The Shostakovich battle
has raged, for around two decades, over a memoir, entitled Testimony,
allegedly dictated by the composer himself and smuggled out to the west,
which purportedly revealed the composer to have been a secret dissident
through Stalin's reign of terror, and to have encoded that dissidence
within his music. The essence of the argument has always been this:
one camp thinks it's authentic, the other believes it to be a monstrous
fraud perpetrated by Solomon Volkov, the writer who claims it was dictated
to him by Shostakovich.
Far from being the substance
of dry academic debate, Testimony has become the fulcrum of a series
of blistering diatribes between the two camps. And Professor Richard
Taruskin of the University of California, who is the most bitter opponent
of Testimony, did not miss and hit the wall in his opening keynote speech
on Friday night - given as Glasgow University's flagship Cramb Lecture
- when he lambasted everyone in and out of sight of the argument.
In a hugely entertaining
speech, which ran for almost 100 minutes, he declared the entire symposium
to have been set up as a media event, and a "staged conflict" between
the two camps. Employing the delivery of a US courtroom drama (soap-style),
Taruskin announced that he was "defending scholarship from its enemies
before an audience I must deem to contain enemies".
The insults flew like machine-gun
bullets. Testimony's believers were accused of being a cult, and publisher
Martin Anderson of being "the cult's main facilitator". (Anderson's
response is unprintable.) The co-authors of the book Anderson published
were alleged to have "completely missed the point". Journalist Norman
Lebrecht (not present) was accused of "smear tactics", scholar Ian MacDonald
of being "abysmal" in performance, and the whole pack of being perpetrators
of "a big lie that has spread to the internet, where it flourishes".
Taruskin dismissed them all. "Their dishonesty is as potent as Mr Volkov's,"
he said. "I hold more strongly than ever that Testimony is a fraud."
Perhaps significantly, Professor
Taruskin's speech was wholly about politics and polemics, and didn't
actually include any assessment of Shostakovich's music, or, indeed,
what the good professor thinks of it. He came over as a fundamentalist,
preaching against those who believe that there is an agenda or message
in the composer's music, which, in effect - in an irony that Shostakovich
himself would have appreciated - left the American stranded in a dead-end
alleyway of proscription.
Worst
of all, this character insulted the intelligence of all sophisticated
listeners by condescendingly allowing them to have their "happy catharsis"
with the music, while declaring that "the public impact of the cultists
is our collective problem". Really? Are we such ignorant listeners that
we cannot form an individual, intelligent response to the music?
The words "awa' an' bile
yer heid, ya bampot" flitted through the mind.

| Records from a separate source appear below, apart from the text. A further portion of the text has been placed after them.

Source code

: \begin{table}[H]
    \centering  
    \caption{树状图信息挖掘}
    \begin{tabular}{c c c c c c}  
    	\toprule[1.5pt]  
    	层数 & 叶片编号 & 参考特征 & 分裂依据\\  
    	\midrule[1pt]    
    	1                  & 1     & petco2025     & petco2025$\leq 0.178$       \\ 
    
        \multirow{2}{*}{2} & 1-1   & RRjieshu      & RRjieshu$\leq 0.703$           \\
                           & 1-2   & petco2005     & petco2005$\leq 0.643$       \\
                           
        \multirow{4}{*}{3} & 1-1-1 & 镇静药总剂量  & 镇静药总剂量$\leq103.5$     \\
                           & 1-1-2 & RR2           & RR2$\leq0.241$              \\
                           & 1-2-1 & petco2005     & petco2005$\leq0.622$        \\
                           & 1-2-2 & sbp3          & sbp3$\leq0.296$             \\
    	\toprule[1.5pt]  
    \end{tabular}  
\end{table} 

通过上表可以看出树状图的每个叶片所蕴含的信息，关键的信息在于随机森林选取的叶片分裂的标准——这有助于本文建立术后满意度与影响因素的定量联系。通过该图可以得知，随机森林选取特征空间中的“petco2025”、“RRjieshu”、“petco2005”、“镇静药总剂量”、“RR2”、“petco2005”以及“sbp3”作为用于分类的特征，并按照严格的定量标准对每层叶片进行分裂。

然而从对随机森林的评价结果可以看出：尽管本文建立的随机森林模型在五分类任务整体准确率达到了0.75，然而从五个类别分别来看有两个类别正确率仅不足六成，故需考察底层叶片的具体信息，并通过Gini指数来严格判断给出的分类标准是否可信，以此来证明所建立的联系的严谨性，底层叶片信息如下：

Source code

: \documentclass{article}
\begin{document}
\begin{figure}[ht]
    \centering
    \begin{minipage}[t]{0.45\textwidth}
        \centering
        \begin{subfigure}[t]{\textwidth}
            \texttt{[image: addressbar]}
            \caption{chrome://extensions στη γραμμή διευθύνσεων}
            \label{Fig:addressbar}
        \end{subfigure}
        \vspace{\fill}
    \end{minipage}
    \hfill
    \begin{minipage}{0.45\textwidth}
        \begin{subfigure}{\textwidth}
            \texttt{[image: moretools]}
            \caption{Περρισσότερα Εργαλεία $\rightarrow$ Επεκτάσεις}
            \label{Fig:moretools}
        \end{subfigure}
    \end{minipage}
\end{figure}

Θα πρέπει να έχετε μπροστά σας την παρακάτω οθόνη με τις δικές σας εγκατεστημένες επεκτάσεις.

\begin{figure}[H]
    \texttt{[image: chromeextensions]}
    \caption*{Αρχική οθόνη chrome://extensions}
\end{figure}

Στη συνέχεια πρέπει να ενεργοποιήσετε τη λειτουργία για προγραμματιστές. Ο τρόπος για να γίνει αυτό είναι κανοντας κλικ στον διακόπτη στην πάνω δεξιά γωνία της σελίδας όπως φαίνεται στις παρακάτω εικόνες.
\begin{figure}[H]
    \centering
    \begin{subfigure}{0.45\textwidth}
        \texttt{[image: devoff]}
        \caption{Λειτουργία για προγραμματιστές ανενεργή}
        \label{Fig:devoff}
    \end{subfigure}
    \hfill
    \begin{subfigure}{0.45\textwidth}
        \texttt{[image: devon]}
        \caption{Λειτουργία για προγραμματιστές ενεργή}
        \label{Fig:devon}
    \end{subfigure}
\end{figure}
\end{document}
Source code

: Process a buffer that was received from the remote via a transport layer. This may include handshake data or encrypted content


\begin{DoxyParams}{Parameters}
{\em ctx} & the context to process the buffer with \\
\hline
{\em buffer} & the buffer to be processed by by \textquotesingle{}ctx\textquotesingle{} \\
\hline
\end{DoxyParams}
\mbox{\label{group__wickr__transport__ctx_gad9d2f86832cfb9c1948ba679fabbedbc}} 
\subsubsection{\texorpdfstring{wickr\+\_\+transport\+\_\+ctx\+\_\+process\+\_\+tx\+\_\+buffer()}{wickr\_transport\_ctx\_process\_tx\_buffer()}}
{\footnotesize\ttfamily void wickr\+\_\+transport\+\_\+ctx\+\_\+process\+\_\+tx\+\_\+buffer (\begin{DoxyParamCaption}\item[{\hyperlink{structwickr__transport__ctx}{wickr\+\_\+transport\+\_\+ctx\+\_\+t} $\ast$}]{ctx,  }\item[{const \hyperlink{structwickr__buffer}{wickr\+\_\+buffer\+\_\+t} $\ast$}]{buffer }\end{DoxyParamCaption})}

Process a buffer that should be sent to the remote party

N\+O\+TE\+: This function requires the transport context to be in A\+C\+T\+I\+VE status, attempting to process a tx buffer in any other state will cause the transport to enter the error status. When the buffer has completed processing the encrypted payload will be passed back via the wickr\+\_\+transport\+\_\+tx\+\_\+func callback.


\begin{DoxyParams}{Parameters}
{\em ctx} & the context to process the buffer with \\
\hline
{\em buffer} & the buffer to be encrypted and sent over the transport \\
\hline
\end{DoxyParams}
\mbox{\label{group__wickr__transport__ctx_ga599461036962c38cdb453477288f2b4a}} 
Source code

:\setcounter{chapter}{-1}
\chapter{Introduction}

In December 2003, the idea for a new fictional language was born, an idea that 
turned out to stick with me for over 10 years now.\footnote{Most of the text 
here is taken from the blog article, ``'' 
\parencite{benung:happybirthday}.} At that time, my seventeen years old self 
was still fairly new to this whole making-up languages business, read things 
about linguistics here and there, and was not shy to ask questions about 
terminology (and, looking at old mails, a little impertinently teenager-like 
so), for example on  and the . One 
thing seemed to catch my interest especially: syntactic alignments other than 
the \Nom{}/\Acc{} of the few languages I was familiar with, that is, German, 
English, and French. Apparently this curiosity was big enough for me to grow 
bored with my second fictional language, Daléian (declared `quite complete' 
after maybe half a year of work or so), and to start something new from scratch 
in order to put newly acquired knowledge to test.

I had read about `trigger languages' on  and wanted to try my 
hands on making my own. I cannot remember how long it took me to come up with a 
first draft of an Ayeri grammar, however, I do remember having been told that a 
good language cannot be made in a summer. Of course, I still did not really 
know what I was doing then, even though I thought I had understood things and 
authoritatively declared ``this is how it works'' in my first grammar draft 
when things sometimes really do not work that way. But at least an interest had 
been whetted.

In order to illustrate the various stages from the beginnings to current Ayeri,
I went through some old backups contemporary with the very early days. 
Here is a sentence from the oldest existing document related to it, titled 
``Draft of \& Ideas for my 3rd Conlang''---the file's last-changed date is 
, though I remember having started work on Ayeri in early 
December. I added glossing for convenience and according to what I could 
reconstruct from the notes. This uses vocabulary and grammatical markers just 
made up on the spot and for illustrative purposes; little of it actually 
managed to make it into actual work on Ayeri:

Fortunately, however,
there were sufficient insightful responses to the music to leave the
American extremist (and the little empire he has made for himself out
of the controversy) wholly exposed.
James MacMillan's powerful
and personal observations drew attention to Shostakovich as "the public
atheist who provides us with a scorching vision of the human soul".
Pointing to the composer's "extraordinary double vision". MacMillan
outlined a music that simultaneously embraces "the lyric and the grotesque,
joy and irony, hope and despair; a music which holds a mirror up to
the human condition".
The words of Professor Mark
Aranovsky of the Arts History Institute of Moscow, movingly delivered
in the professor's absence by academic Stuart Campbell, quietly demolished
the thesis of American Taruskin. Aranovsky pointed to Shostakovich's
lines of defence against the State (through his "virtuoso way with the
official vocabulary"), to the fact that "all subjects are exhaustively
discussed in his music", and that the substance of that music contains
"not a primitive, programmatic quality, but broad picture of life",
as with the music of Beethoven, Brahms, and all the the others before
him. The music, said Aranovsky, was at once "topical and eternal".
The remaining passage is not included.